(Given entries Opens)

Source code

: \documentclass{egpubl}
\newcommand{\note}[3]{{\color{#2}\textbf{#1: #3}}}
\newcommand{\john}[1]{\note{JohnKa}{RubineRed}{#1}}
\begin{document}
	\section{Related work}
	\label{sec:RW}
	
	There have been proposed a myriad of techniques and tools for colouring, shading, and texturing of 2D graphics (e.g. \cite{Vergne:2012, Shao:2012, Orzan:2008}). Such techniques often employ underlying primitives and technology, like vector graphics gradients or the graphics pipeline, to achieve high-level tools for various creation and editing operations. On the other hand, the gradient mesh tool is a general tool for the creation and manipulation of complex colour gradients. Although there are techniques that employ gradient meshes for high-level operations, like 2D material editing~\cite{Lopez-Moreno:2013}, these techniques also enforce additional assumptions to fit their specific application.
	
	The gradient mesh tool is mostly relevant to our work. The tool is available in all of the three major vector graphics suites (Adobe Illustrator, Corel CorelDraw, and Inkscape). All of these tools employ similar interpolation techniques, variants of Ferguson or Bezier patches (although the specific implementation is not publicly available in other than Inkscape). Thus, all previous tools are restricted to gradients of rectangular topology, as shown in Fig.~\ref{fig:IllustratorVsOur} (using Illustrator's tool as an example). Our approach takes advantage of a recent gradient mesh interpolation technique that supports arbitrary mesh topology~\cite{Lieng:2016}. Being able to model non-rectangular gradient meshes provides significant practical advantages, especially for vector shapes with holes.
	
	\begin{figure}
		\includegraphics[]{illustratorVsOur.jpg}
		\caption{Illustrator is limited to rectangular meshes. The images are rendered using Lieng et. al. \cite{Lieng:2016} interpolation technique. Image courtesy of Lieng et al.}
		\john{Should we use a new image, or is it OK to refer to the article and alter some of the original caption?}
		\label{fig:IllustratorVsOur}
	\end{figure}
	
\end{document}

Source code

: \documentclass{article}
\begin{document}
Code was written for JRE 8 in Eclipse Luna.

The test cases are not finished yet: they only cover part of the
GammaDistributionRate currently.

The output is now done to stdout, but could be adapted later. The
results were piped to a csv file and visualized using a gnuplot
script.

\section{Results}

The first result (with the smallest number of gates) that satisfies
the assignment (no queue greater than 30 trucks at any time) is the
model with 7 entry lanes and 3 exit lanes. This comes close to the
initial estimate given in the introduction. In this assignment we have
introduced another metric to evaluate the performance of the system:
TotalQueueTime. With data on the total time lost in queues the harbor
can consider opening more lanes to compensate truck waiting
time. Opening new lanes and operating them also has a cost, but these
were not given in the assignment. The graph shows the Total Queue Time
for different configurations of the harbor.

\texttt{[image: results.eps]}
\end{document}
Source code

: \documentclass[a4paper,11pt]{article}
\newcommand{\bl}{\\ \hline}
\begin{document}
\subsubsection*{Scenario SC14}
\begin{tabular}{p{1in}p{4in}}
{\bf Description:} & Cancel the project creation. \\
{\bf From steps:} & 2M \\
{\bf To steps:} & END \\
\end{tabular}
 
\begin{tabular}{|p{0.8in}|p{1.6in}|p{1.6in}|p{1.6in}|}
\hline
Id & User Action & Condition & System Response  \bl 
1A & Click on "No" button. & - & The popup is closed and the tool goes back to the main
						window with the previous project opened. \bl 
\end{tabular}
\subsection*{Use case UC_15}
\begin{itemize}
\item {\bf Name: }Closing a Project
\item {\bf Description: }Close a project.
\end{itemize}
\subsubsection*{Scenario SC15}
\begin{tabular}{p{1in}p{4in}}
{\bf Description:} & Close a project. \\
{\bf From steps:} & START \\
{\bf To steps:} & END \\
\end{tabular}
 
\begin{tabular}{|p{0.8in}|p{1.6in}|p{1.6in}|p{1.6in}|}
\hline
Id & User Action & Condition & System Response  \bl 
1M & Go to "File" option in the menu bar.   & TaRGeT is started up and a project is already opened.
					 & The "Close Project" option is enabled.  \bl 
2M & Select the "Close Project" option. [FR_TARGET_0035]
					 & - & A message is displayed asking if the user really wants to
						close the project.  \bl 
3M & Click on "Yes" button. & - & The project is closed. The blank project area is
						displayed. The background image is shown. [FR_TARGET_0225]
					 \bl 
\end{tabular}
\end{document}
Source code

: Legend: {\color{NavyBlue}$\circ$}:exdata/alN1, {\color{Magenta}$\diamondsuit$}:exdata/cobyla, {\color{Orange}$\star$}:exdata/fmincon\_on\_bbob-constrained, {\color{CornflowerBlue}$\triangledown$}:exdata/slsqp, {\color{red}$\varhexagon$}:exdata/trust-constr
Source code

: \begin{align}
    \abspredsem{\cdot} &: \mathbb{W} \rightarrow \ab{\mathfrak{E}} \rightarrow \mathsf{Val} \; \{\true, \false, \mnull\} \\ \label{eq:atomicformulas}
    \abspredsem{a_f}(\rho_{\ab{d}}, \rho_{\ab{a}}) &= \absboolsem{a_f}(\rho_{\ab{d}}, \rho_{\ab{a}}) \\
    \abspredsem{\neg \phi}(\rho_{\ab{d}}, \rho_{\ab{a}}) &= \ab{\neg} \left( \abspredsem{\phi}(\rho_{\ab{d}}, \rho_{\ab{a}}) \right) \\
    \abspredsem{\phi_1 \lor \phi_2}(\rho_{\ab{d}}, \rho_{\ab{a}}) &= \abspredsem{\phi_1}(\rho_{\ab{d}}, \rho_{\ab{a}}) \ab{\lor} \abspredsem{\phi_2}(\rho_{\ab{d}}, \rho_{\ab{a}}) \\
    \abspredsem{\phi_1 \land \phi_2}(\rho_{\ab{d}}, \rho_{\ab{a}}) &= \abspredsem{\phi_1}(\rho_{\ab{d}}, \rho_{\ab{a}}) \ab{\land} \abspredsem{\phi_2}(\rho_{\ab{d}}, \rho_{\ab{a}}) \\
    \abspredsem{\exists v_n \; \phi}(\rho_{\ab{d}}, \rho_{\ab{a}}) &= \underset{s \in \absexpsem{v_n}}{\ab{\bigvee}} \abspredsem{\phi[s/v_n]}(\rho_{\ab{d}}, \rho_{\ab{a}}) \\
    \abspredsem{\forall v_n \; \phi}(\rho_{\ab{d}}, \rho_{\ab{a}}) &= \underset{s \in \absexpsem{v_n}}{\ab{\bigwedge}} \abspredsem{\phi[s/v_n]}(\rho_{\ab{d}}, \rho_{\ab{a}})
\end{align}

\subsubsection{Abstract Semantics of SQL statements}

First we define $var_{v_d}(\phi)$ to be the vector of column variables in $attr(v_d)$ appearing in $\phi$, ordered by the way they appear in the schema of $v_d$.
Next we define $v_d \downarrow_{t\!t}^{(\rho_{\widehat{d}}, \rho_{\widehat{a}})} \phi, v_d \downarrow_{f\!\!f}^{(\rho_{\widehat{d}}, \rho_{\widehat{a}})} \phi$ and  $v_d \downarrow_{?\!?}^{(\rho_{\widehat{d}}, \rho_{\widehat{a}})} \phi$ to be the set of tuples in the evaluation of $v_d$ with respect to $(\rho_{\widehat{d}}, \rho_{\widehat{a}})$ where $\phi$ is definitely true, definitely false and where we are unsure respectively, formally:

(Given entries Closes)

▸ What to work on: The data is to be reproduced in full, every line intact.

▸ Task response:
Source code

: \documentclass{egpubl}
\newcommand{\note}[3]{{\color{#2}\textbf{#1: #3}}}
\newcommand{\john}[1]{\note{JohnKa}{RubineRed}{#1}}
\begin{document}
	\section{Related work}
	\label{sec:RW}
	
	There have been proposed a myriad of techniques and tools for colouring, shading, and texturing of 2D graphics (e.g. \cite{Vergne:2012, Shao:2012, Orzan:2008}). Such techniques often employ underlying primitives and technology, like vector graphics gradients or the graphics pipeline, to achieve high-level tools for various creation and editing operations. On the other hand, the gradient mesh tool is a general tool for the creation and manipulation of complex colour gradients. Although there are techniques that employ gradient meshes for high-level operations, like 2D material editing~\cite{Lopez-Moreno:2013}, these techniques also enforce additional assumptions to fit their specific application.
	
	The gradient mesh tool is mostly relevant to our work. The tool is available in all of the three major vector graphics suites (Adobe Illustrator, Corel CorelDraw, and Inkscape). All of these tools employ similar interpolation techniques, variants of Ferguson or Bezier patches (although the specific implementation is not publicly available in other than Inkscape). Thus, all previous tools are restricted to gradients of rectangular topology, as shown in Fig.~\ref{fig:IllustratorVsOur} (using Illustrator's tool as an example). Our approach takes advantage of a recent gradient mesh interpolation technique that supports arbitrary mesh topology~\cite{Lieng:2016}. Being able to model non-rectangular gradient meshes provides significant practical advantages, especially for vector shapes with holes.
	
	\begin{figure}
		\includegraphics[]{illustratorVsOur.jpg}
		\caption{Illustrator is limited to rectangular meshes. The images are rendered using Lieng et. al. \cite{Lieng:2016} interpolation technique. Image courtesy of Lieng et al.}
		\john{Should we use a new image, or is it OK to refer to the article and alter some of the original caption?}
		\label{fig:IllustratorVsOur}
	\end{figure}
	
\end{document}

Source code

: \documentclass{article}
\begin{document}
Code was written for JRE 8 in Eclipse Luna.

The test cases are not finished yet: they only cover part of the
GammaDistributionRate currently.

The output is now done to stdout, but could be adapted later. The
results were piped to a csv file and visualized using a gnuplot
script.

\section{Results}

The first result (with the smallest number of gates) that satisfies
the assignment (no queue greater than 30 trucks at any time) is the
model with 7 entry lanes and 3 exit lanes. This comes close to the
initial estimate given in the introduction. In this assignment we have
introduced another metric to evaluate the performance of the system:
TotalQueueTime. With data on the total time lost in queues the harbor
can consider opening more lanes to compensate truck waiting
time. Opening new lanes and operating them also has a cost, but these
were not given in the assignment. The graph shows the Total Queue Time
for different configurations of the harbor.

\texttt{[image: results.eps]}
\end{document}
Source code

: \documentclass[a4paper,11pt]{article}
\newcommand{\bl}{\\ \hline}
\begin{document}
\subsubsection*{Scenario SC14}
\begin{tabular}{p{1in}p{4in}}
{\bf Description:} & Cancel the project creation. \\
{\bf From steps:} & 2M \\
{\bf To steps:} & END \\
\end{tabular}
 
\begin{tabular}{|p{0.8in}|p{1.6in}|p{1.6in}|p{1.6in}|}
\hline
Id & User Action & Condition & System Response  \bl 
1A & Click on "No" button. & - & The popup is closed and the tool goes back to the main
						window with the previous project opened. \bl 
\end{tabular}
\subsection*{Use case UC_15}
\begin{itemize}
\item {\bf Name: }Closing a Project
\item {\bf Description: }Close a project.
\end{itemize}
\subsubsection*{Scenario SC15}
\begin{tabular}{p{1in}p{4in}}
{\bf Description:} & Close a project. \\
{\bf From steps:} & START \\
{\bf To steps:} & END \\
\end{tabular}
 
\begin{tabular}{|p{0.8in}|p{1.6in}|p{1.6in}|p{1.6in}|}
\hline
Id & User Action & Condition & System Response  \bl 
1M & Go to "File" option in the menu bar.   & TaRGeT is started up and a project is already opened.
					 & The "Close Project" option is enabled.  \bl 
2M & Select the "Close Project" option. [FR_TARGET_0035]
					 & - & A message is displayed asking if the user really wants to
						close the project.  \bl 
3M & Click on "Yes" button. & - & The project is closed. The blank project area is
						displayed. The background image is shown. [FR_TARGET_0225]
					 \bl 
\end{tabular}
\end{document}
Source code

: Legend: {\color{NavyBlue}$\circ$}:exdata/alN1, {\color{Magenta}$\diamondsuit$}:exdata/cobyla, {\color{Orange}$\star$}:exdata/fmincon\_on\_bbob-constrained, {\color{CornflowerBlue}$\triangledown$}:exdata/slsqp, {\color{red}$\varhexagon$}:exdata/trust-constr
Source code

: \begin{align}
    \abspredsem{\cdot} &: \mathbb{W} \rightarrow \ab{\mathfrak{E}} \rightarrow \mathsf{Val} \; \{\true, \false, \mnull\} \\ \label{eq:atomicformulas}
    \abspredsem{a_f}(\rho_{\ab{d}}, \rho_{\ab{a}}) &= \absboolsem{a_f}(\rho_{\ab{d}}, \rho_{\ab{a}}) \\
    \abspredsem{\neg \phi}(\rho_{\ab{d}}, \rho_{\ab{a}}) &= \ab{\neg} \left( \abspredsem{\phi}(\rho_{\ab{d}}, \rho_{\ab{a}}) \right) \\
    \abspredsem{\phi_1 \lor \phi_2}(\rho_{\ab{d}}, \rho_{\ab{a}}) &= \abspredsem{\phi_1}(\rho_{\ab{d}}, \rho_{\ab{a}}) \ab{\lor} \abspredsem{\phi_2}(\rho_{\ab{d}}, \rho_{\ab{a}}) \\
    \abspredsem{\phi_1 \land \phi_2}(\rho_{\ab{d}}, \rho_{\ab{a}}) &= \abspredsem{\phi_1}(\rho_{\ab{d}}, \rho_{\ab{a}}) \ab{\land} \abspredsem{\phi_2}(\rho_{\ab{d}}, \rho_{\ab{a}}) \\
    \abspredsem{\exists v_n \; \phi}(\rho_{\ab{d}}, \rho_{\ab{a}}) &= \underset{s \in \absexpsem{v_n}}{\ab{\bigvee}} \abspredsem{\phi[s/v_n]}(\rho_{\ab{d}}, \rho_{\ab{a}}) \\
    \abspredsem{\forall v_n \; \phi}(\rho_{\ab{d}}, \rho_{\ab{a}}) &= \underset{s \in \absexpsem{v_n}}{\ab{\bigwedge}} \abspredsem{\phi[s/v_n]}(\rho_{\ab{d}}, \rho_{\ab{a}})
\end{align}

\subsubsection{Abstract Semantics of SQL statements}

First we define $var_{v_d}(\phi)$ to be the vector of column variables in $attr(v_d)$ appearing in $\phi$, ordered by the way they appear in the schema of $v_d$.
Next we define $v_d \downarrow_{t\!t}^{(\rho_{\widehat{d}}, \rho_{\widehat{a}})} \phi, v_d \downarrow_{f\!\!f}^{(\rho_{\widehat{d}}, \rho_{\widehat{a}})} \phi$ and  $v_d \downarrow_{?\!?}^{(\rho_{\widehat{d}}, \rho_{\widehat{a}})} \phi$ to be the set of tuples in the evaluation of $v_d$ with respect to $(\rho_{\widehat{d}}, \rho_{\widehat{a}})$ where $\phi$ is definitely true, definitely false and where we are unsure respectively, formally:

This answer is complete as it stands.